Head of Research and Chief Economist Rully Wisnubroto menilai aksi net sell yang terjadi saat ini mayoritas berasal dari active funds, bukan semata akibat rebalancing indeks Morgan Stanley Capital International atau MSCI sehingga nilainya jauh lebih besar dibandingkan dengan saat terjadinya rebalancing. Artinya, tekanan masih bersifat dinamis dan bisa berlanjut dalam beberapa bulan ke depan.
Menurutnya, tekanan jual oleh investor asing yang belum akan mereda dalam waktu dekat ini perlu diwaspadai oleh pemerintah.
“Untuk 1-2 bulan ke depan, peluang inflow masih relatif sulit. Paling tidak sampai Mei menunggu dari MSCI, potensi outflow masih ada.
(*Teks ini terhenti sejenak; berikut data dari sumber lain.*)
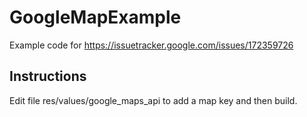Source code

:# GoogleMapExample

Example code for https://issuetracker.google.com/issues/172359726

## Instructions

Edit file res/values/google_maps_api to add a map key and then build.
Ini hal yang semestinya sangat dihindari oleh pemerintah,” ujarnya, Jumat (13/2/2026).
Rully melanjutkan kembalinya arus dana asing sangat bergantung pada kecepatan respons regulator dan pemerintah dalam memperbaiki tata kelola serta meningkatkan daya tarik pasar modal Indonesia. Perbaikan struktur pasar dan kebijakan yang pro-investasi dinilai menjadi kunci.
Sejauh ini, dia mencermati dana asing justru lebih banyak mengalir ke Surat Berharga Negara (SBN), mencerminkan preferensi investor terhadap instrumen yang lebih defensif di tengah ketidakpastian global dan tingginya imbal hasil obligasi.
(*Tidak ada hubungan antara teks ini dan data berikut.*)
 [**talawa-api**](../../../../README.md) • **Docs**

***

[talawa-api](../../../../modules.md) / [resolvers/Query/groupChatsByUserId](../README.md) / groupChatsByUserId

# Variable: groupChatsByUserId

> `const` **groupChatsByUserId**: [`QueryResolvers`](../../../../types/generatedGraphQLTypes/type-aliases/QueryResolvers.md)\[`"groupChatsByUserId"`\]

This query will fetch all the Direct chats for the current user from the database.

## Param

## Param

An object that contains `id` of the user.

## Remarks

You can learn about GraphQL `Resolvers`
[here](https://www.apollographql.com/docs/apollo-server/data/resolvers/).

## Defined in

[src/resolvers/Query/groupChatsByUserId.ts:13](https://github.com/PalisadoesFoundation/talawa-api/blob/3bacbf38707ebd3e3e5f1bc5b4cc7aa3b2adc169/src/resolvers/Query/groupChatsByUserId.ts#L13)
Berdasarkan data DJPPR Kemenkeu, kepemilikan investor asing di SBN tradeable sebesar Rp882,86 triliun per 11 Februari 2026. Posisi itu mencerminkan net buy Rp4,21 triliun dari nilai kepemilikan asing Rp878,65 triliun pada akhir 2025.
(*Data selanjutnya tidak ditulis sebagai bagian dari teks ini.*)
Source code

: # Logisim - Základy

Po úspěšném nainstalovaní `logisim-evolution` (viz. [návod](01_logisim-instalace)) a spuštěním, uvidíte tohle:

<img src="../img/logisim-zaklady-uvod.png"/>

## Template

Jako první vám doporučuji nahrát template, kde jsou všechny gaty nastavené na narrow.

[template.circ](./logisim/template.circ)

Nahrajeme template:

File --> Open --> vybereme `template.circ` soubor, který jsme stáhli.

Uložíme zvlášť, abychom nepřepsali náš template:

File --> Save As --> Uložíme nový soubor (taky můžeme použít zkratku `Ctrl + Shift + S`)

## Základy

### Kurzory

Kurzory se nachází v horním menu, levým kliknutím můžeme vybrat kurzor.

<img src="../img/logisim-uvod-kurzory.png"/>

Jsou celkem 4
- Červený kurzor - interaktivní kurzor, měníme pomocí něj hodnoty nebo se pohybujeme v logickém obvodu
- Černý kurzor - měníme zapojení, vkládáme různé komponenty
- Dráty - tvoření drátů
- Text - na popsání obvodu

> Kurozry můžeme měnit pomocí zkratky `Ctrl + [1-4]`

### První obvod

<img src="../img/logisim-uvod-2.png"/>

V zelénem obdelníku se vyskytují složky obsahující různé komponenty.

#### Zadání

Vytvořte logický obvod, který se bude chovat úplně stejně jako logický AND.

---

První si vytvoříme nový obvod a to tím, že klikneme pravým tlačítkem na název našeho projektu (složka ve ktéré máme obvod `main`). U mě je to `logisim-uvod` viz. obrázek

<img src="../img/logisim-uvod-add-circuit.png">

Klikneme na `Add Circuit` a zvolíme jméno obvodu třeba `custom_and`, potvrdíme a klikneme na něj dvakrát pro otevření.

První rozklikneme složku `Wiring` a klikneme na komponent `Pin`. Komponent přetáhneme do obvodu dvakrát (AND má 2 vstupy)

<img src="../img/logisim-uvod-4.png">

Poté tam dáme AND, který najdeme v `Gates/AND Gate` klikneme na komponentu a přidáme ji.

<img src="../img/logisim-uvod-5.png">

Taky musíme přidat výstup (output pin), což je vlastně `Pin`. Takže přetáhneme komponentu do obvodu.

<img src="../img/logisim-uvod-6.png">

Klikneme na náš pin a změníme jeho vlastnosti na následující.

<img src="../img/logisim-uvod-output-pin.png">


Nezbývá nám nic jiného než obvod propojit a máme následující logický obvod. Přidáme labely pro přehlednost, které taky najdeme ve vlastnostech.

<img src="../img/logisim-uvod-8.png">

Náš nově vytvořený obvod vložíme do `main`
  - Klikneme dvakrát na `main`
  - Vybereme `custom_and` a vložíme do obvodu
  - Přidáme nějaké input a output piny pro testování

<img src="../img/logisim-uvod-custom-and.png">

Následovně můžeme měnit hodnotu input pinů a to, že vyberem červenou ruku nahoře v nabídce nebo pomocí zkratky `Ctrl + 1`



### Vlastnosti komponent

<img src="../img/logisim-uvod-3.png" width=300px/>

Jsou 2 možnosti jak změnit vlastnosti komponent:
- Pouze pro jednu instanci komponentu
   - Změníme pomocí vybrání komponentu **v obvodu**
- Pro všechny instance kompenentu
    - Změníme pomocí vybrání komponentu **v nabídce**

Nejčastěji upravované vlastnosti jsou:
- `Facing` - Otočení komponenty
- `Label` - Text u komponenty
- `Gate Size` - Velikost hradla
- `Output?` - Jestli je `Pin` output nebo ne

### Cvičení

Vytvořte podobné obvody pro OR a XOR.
Selain sentimen MSCI, Head of Research RHB Sekuritas Andrey Wijaya menilai pelaku pasar juga mengantisipasi arah suku bunga global, pergerakan dolar AS, stabilitas nilai tukar rupiah, harga komoditas utama, serta perkembangan kebijakan domestik. Kombinasi faktor makro global dan kredibilitas reformasi domestik akan menjadi penentu utama arah pasar dalam jangka pendek hingga menengah.
IHSG ditutup melemah di level 8,212.27 atau turun 0,64% pada perdagangan Jumat (13/2/2026). Investor cenderung berhati-hati menjelang libur long weekend.
Saham sektor infrastruktur mengalami koreksi terbesar, sedangkan sektor transportasi membukukan penguatan terbesar seiring adanya katalis positif dari adanya insentif dari pemerintah bagi industri galangan kapal.
Pada pekan depan, investor akan mencermati Rapat Dewan Gubernur Bank Indonesia yang diperkirakan masih akan mempertahankan BI Rate pada level 4,75% (19/2).
Disclaimer: berita ini tidak bertujuan mengajak membeli atau menjual saham. Keputusan investasi sepenuhnya ada di tangan pembaca. Bisnis.com tidak bertanggung jawab terhadap segala kerugian maupun keuntungan yang timbul dari keputusan investasi pembaca.